Jane is so gone on Mr. Darcy, the dark-and-dreamy hero of Austen's Pride & Prejudice, that she keeps a life-sized cardboard cutout of Colin Firth, who essayed the role in the beloved BBC miniseries adaptation, in her living room. The rest of Jane's apartment, tripped out in all manner of Austen memorabilia, is no less a tribute to her goony, romantic fanaticism. After yet another relationship falls by the wayside—and determined to find a flesh-and-blood Mr. Darcy—Jane blows her life savings on a trip to the aforementioned Austenland, an English country manor devoted to re-creating the experience of the typical Austen heroine during the Regency era.

The material, which springs from a 2007 chick-lit novel by Shannon Hale, has all the makings of a delightful movie—perfect light end of summer fare—and it's no wonder that "Twilight" author Stephanie Meyer was so drawn to the book that she's made it her first producing gig. But the result, helmed by Jerusha Hess (who, with her husband Jared, also co-wrote and co-directed Napoleon Dynamite and Nacho Libre), never really lives up to its initial, frothy promise.

Arriving in England Jane meets her fellow Austen enthusiast, the dim-witted Elizabeth (played by Jennifer Coolidge) and also quickly learns that she's only been able to afford the equivalent of the scullery maid's package while Elizabeth has sprung for the deluxe, which gives her ladyship status. The pair is greeted by Mrs. Wattlesbrook (Jane Seymour, appropriately cast and having a hammy good time), the snobbish owner of Austenland who runs roughshod over the actors portraying the various characters as well as her drunken lech of a husband, and makes sure that the guests get exactly what they pay for and not a smidgen more.

Thus, poor Jane is costumed in the drab garb of an old maid, consigned to a miniscule, unadorned room and warned away from fraternizing much with the actors playing roles above her station. On the other hand, Elizabeth has her choice of bust-popping outfits, wigs, a lavishly appointed suite and other benefits. The witty, gimmicky set-up holds for a good 25 minutes—helped along by some very funny sight gags like a stuffed sheep Seymour clutches, a dresser bulging with twee china tea cups in Jane's apartment, and the stuffed codpieces on the hunky servants over whom Elizabeth salivates.

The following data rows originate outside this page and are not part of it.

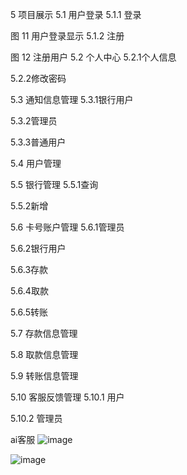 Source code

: 5  项目展示
5.1  用户登录
5.1.1  登录

图 11 用户登录显示
5.1.2  注册

图 12 注册用户
5.2  个人中心
5.2.1个人信息

5.2.2修改密码

5.3  通知信息管理
5.3.1银行用户

5.3.2管理员

5.3.3普通用户

5.4 用户管理


5.5  银行管理
5.5.1查询

5.5.2新增

5.6  卡号账户管理
5.6.1管理员


5.6.2银行用户

5.6.3存款

5.6.4取款

5.6.5转账

5.7  存款信息管理

5.8  取款信息管理

5.9  转账信息管理

5.10  客服反馈管理
5.10.1 用户

5.10.2 管理员

ai客服
![image](https://github.com/user-attachments/assets/64e97fea-1295-44da-b194-6085f6e0e8da)


![image](https://github.com/user-attachments/assets/5ff06c14-f9f0-4d51-9754-249e38b05711)
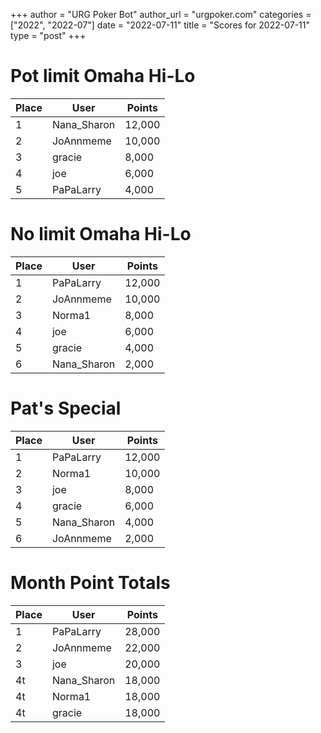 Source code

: +++
author = "URG Poker Bot"
author_url = "urgpoker.com"
categories = ["2022", "2022-07"]
date = "2022-07-11"
title = "Scores for 2022-07-11"
type = "post"
+++
# Pot limit Omaha Hi-Lo

| Place | User | Points |
|-------|------|--------|
| 1 | Nana_Sharon | 12,000 |
| 2 | JoAnnmeme | 10,000 |
| 3 | gracie | 8,000 |
| 4 | joe | 6,000 |
| 5 | PaPaLarry | 4,000 |

# No limit Omaha Hi-Lo

| Place | User | Points |
|-------|------|--------|
| 1 | PaPaLarry | 12,000 |
| 2 | JoAnnmeme | 10,000 |
| 3 | Norma1 | 8,000 |
| 4 | joe | 6,000 |
| 5 | gracie | 4,000 |
| 6 | Nana_Sharon | 2,000 |

# Pat's Special

| Place | User | Points |
|-------|------|--------|
| 1 | PaPaLarry | 12,000 |
| 2 | Norma1 | 10,000 |
| 3 | joe | 8,000 |
| 4 | gracie | 6,000 |
| 5 | Nana_Sharon | 4,000 |
| 6 | JoAnnmeme | 2,000 |

# Month Point Totals

| Place | User | Points |
|-------|------|--------|
| 1 | PaPaLarry | 28,000 |
| 2 | JoAnnmeme | 22,000 |
| 3 | joe | 20,000 |
| 4t | Nana_Sharon | 18,000 |
| 4t | Norma1 | 18,000 |
| 4t | gracie | 18,000 |
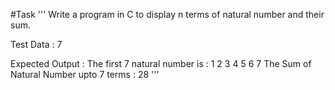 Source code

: #Task
'''
Write a program in C to display n terms of natural number and their sum.

Test Data : 7

Expected Output :
The first 7 natural number is :
1 2 3 4 5 6 7
The Sum of Natural Number upto 7 terms : 28
'''

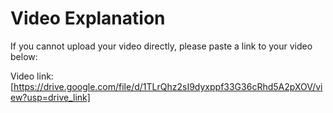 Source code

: # Video Explanation

If you cannot upload your video directly, please paste a link to your video below:

Video link: [https://drive.google.com/file/d/1TLrQhz2sI9dyxppf33G36cRhd5A2pXOV/view?usp=drive_link]
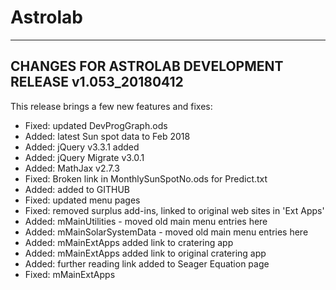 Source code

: # Astrolab
-------------------------------------------------------------------------- 
CHANGES FOR ASTROLAB DEVELOPMENT RELEASE v1.053_20180412
-------------------------------------------------------------------------- 

This release brings a few new features and fixes: 

- Fixed: updated DevProgGraph.ods
- Added: latest Sun spot data to Feb 2018
- Added: jQuery v3.3.1 added
- Added: jQuery Migrate v3.0.1
- Added: MathJax v2.7.3
- Fixed: Broken link in MonthlySunSpotNo.ods for Predict.txt
- Added: added to GITHUB
- Fixed: updated menu pages
- Fixed: removed surplus add-ins, linked to original web sites in 'Ext Apps'
- Added: mMainUtilities - moved old main menu entries here
- Added: mMainSolarSystemData - moved old main menu entries here
- Added: mMainExtApps added link to cratering app
- Added: mMainExtApps added link to original cratering app
- Added: further reading link added to Seager Equation page
- Fixed: mMainExtApps <title> and <footer> 

--------------------------------------------------------------------------

   Project : http://www.conquestofspace.com & Astrolab
   Project Managed By www.alchymy.com - The Alchymist's Laboratory

==========================================================================
Astrolab comes with ABSOLUTELY NO WARRANTY.  This software is provided 
"as is" without express or implied warranty, and with no claim as to its 
suitability for any purpose. Currently the software is in a beta stage.

--------------------------------------------------------------------------

1. INDEX TO OTHER INFORMATION:  
                         
2. INTRODUCTION TO ASTROLAB      7. NOTE
3. INSTALLATION INSTRUCTIONS     8. FULL REFERENCES & CREDITS
4. REQUIREMENT                   9. LICENSE
5. QUICK START                  10. DATA SETS
6. CONFIGURATION                

--------------------------------------------------------------------------
2. INTRODUCTION TO ASTROLAB
--------------------------------------------------------------------------
Astrolab is a free GPL software which for study of Astrophysics, Astronomy 
and Cosmology. There are three files AstroReadme.txt, Alicence.txt and 
Astrolab Vn_nnn.xls which give basic details on Astrolab and changes to the 
current version and are used for to 'drag and drop' when building OS X 
package versions of the application. There is also an Astrolab user guide 
being built in PDF format.

--------------------------------------------------------------------------
3. INSTALLATION INSTRUCTIONS
--------------------------------------------------------------------------
Windows full version - Extract the zip file into a folder anywhere, the 
extract will output a folder called "astrolab" containing the whole 
application and data sets.

Windows nightly build - Extract the zip file into a folder anywhere, the 
extract will output a folder called "astrolab" containing the whole 
application and data sets.  If the data is also required then download the 
separate data set from sourceforge.net and install as described below.

Apple OS X version comes as an install Package on a standard Disc image 
containing the application and the data sets. It will normally extract to 
a folder called "astrolab".

If the data sets are downloaded separately the zip file will extract a 
folder called "cDataSets". This folder can be simply dragged / copied into 
the "astrolab" folder to replace the existing data sets.

** TO UNINSTALL SIMPLY DELETE ALL THE FOLDERS **

--------------------------------------------------------------------------
4. REQUIREMENT
--------------------------------------------------------------------------
Windows or linux/POSIX or CYGWIN or MACOSX environment
Web Browser

--------------------------------------------------------------------------
5. QUICK START
--------------------------------------------------------------------------
Navigation :

Normal navigation for the browser in use. To start click on any of the 
three html pages listed below, or you could rename auto.html to index.html 
if running as a subfolder under your own web server.

mMain.html uses a simple menu for mobile devices and desktop.
auto.html attempts to start mMain.html framework based on OS it finds.

More help to be included in a user guide.

--------------------------------------------------------------------------
6. CONFIGURATION
--------------------------------------------------------------------------
Uses imported pre defined cascading style sheets and javascript files.

--------------------------------------------------------------------------
7. NOTE
--------------------------------------------------------------------------
This program is free, but consultancy might be charged for to support the 
development.

--------------------------------------------------------------------------
8. FULL REFERENCES & CREDITS
--------------------------------------------------------------------------
a. Technical Articles - none as yet

b. Included source code
   2.1 Original Source for cCalc003Crater - H J Melosh, Ross A Beyer 
   2.2 Original source for cCalc005 - Stephen Ostermiller / ostermiller.org

c. Data sets for experimental investigation and study
        3.1 The Yale Bright star catalog
            CSV, Excel and Open Office format
        3.2 Data for simple HR diag plot
            CSV, Excel and Open Office format


d. Graphics
	4.1 All graphics are copyrighted by alchymy.com (GPL) unless
		mentioned below :

e. HTML Reference - www.w3schools.com

--------------------------------------------------------------------------
9. LICENSE
--------------------------------------------------------------------------
   See the Alicence.txt file for standard GNU General Public License terms

   (You may find the terms are somewhat irrelevant as you can copy the 
   software anyway!)
 

----------------------------------------------------------------------------
10. DATA SETS
----------------------------------------------------------------------------


----------------------------------------------------------------------------
INSTALLATION INSTRUCTIONS
----------------------------------------------------------------------------

Windows version - Extract the zip file into a folder to anywhere, the extract will
produce a folder called "DataSets" containing the data sets.

Apple OS X - Extract the zip file into a folder to anywhere, the extract will
produce a folder called "DataSets" containing the data sets.

If the data sets are downloaded separately and the zip file extracted to a folder 
called "DataSets", then this folder can be simply dragged / copied into the "Astrolab" 
app folder to replace the existing DataSets folder, which can be deleted first.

But once we get settled in with Jane, Elizabeth and a third guest, the spoiled rich girl Lady Amelia (Georgia King)—who for a long time I thought was another of the actors hired for the weekend—the delicious intrigues and verbal sparring that are hallmarks of Austen's novels are mostly missing. Jane takes a momentary shine to Martin, a ne'er-do-well stable groom (a darkly handsome Bret McKenzie) who breaks character and gets drunk and fraternizes intimately with her. Then she brazenly announces her intention to jump class in an attempt to win over the actor playing Henry Nobley (J.J. Feild), the Mr. Darcy type.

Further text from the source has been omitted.